A Florida Facial Specialist license opens two different careers: relaxation-focused day-spa work and medical-spa work inside a physician-directed practice. Both are valid; they shape very different practitioners.
Day Spa vs Med Spa Careers: Which Path Fits You
A Florida Facial Specialist registration opens two very different jobs. Both are valid. Both pay. Both employ real professionals. But choosing between them shapes the practitioner you become — the modalities you'll be fluent in, the clinical discipline you'll build (or not), and the ceiling on where the career can go.
The same license, two workplaces
Florida issues one registration — Facial Specialist / Skin Care Specialist — under DBPR's Board of Cosmetology. That single credential authorizes work in both a traditional day spa and a modern medical spa. What differs is the environment, the scope in daily practice, the pace, and the operational culture. Our Florida Licensing & Scope guide covers what the license authorizes; this post covers what the workplace actually feels like.
Day spa: relaxation, retail, packages
A traditional day spa is built around the guest experience.

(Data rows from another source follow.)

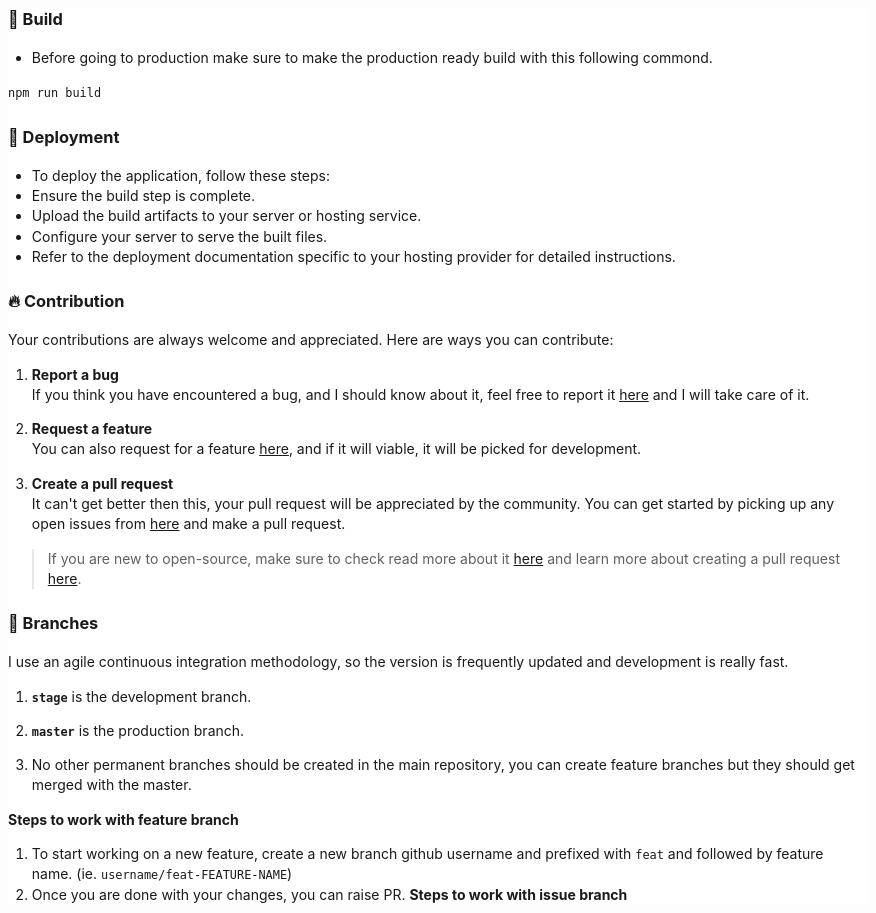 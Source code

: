 ###  :hammer: Build
- Before going to production make sure to make the production ready build with this following commond.
```sh
npm run build
```

### :rocket: Deployment
- To deploy the application, follow these steps:
- Ensure the build step is complete.
- Upload the build artifacts to your server or hosting service.
- Configure your server to serve the built files.
- Refer to the deployment documentation specific to your hosting provider for detailed instructions.

###  :fire: Contribution

Your contributions are always welcome and appreciated. Here are ways you can contribute:

1. **Report a bug** <br>
If you think you have encountered a bug, and I should know about it, feel free to report it [here]() and I will take care of it.

2. **Request a feature** <br>
You can also request for a feature [here](), and if it will viable, it will be picked for development.  

3. **Create a pull request** <br>
It can't get better then this, your pull request will be appreciated by the community. You can get started by picking up any open issues from [here]() and make a pull request.

> If you are new to open-source, make sure to check read more about it [here](https://www.digitalocean.com/community/tutorial_series/an-introduction-to-open-source) and learn more about creating a pull request [here](https://www.digitalocean.com/community/tutorials/how-to-create-a-pull-request-on-github).


### :cactus: Branches

I use an agile continuous integration methodology, so the version is frequently updated and development is really fast.

1. **`stage`** is the development branch.

2. **`master`** is the production branch.

3. No other permanent branches should be created in the main repository, you can create feature branches but they should get merged with the master.

**Steps to work with feature branch**

1. To start working on a new feature, create a new branch github username and prefixed with `feat` and followed by feature name. (ie. `username/feat-FEATURE-NAME`)
2. Once you are done with your changes, you can raise PR.
**Steps to work with issue branch**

The workflow is longer service times, package upgrades, retail attach, aromatherapy and sensory design, and a client who is there — first and foremost — to relax. In-scope treatments include manual facials, exfoliation, extractions, superficial chemical exfoliation, dermaplaning, and non-medical modalities. It is real professional work; it just isn't medical work.
Pros: Predictable schedule. Strong hospitality environment. Retail commissions can be meaningful. Career-friendly for practitioners who value calm.

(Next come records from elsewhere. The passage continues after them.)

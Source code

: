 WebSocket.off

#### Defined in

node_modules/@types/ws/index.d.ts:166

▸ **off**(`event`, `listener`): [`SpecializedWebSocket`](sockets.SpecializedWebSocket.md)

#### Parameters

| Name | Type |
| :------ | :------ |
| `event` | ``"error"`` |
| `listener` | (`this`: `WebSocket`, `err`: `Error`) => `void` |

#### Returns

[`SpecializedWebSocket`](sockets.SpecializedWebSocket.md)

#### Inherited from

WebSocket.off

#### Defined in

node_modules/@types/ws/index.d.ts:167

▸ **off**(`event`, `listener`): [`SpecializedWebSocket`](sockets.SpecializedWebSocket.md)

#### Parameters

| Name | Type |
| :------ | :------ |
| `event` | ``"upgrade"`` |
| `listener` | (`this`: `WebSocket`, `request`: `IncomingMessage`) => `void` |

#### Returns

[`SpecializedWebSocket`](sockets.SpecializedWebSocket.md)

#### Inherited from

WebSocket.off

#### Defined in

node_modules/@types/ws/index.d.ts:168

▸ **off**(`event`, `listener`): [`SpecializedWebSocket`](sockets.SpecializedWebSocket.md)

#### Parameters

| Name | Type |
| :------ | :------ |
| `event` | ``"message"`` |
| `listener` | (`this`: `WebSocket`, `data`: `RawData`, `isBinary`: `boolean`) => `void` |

Cons: Procedural competence compounds more slowly. If you eventually want to move to medical esthetics, you'll need to layer the medical-spa training later. Retail expectations at some day spas can feel closer to sales than skincare.
Med spa: procedural workflow, physician-directed
A medical spa is a physician-directed practice. The workflow leans procedural — microneedling within scope, chemical peels at appropriate depths, dermaplaning, energy-device assist under supervision, and structured consultation. There is a medical director accountable for the good-faith exam and standing orders for the injectors on the team, and there are standardized protocols for consent, photography, and treatment.
Pros: Procedural competence compounds fast. Exposure to advanced modalities. Higher ceiling if you want to specialize (microneedling lead, laser assist, etc.). Career-adjacent to injectors if you later pivot to a medical license.
Cons: Higher operational discipline. Documentation is not optional. Some practices are loose about the medical-director relationship — see our medical director post for the red flags.
For a look at real med-spa job markets, see Miami and Tampa.
The practitioner you become at each
After three years in a well-run med spa, a Facial Specialist is fluent in microneedling within scope, has hundreds of documented cases, has seen the full complication spectrum for in-scope procedures, and can walk into most Florida medical practices and interview credibly.
After three years in a day spa, the same practitioner is a strong hospitality operator, has a personal client book, and often has retail commissions worth defending. Moving to medical afterward is possible but requires a real training layer to close the procedural gap.
Neither trajectory is wrong. They are different.
Which fits you
Ask yourself:
- Do I want the pace of relaxation-focused work, or the pace of procedural work?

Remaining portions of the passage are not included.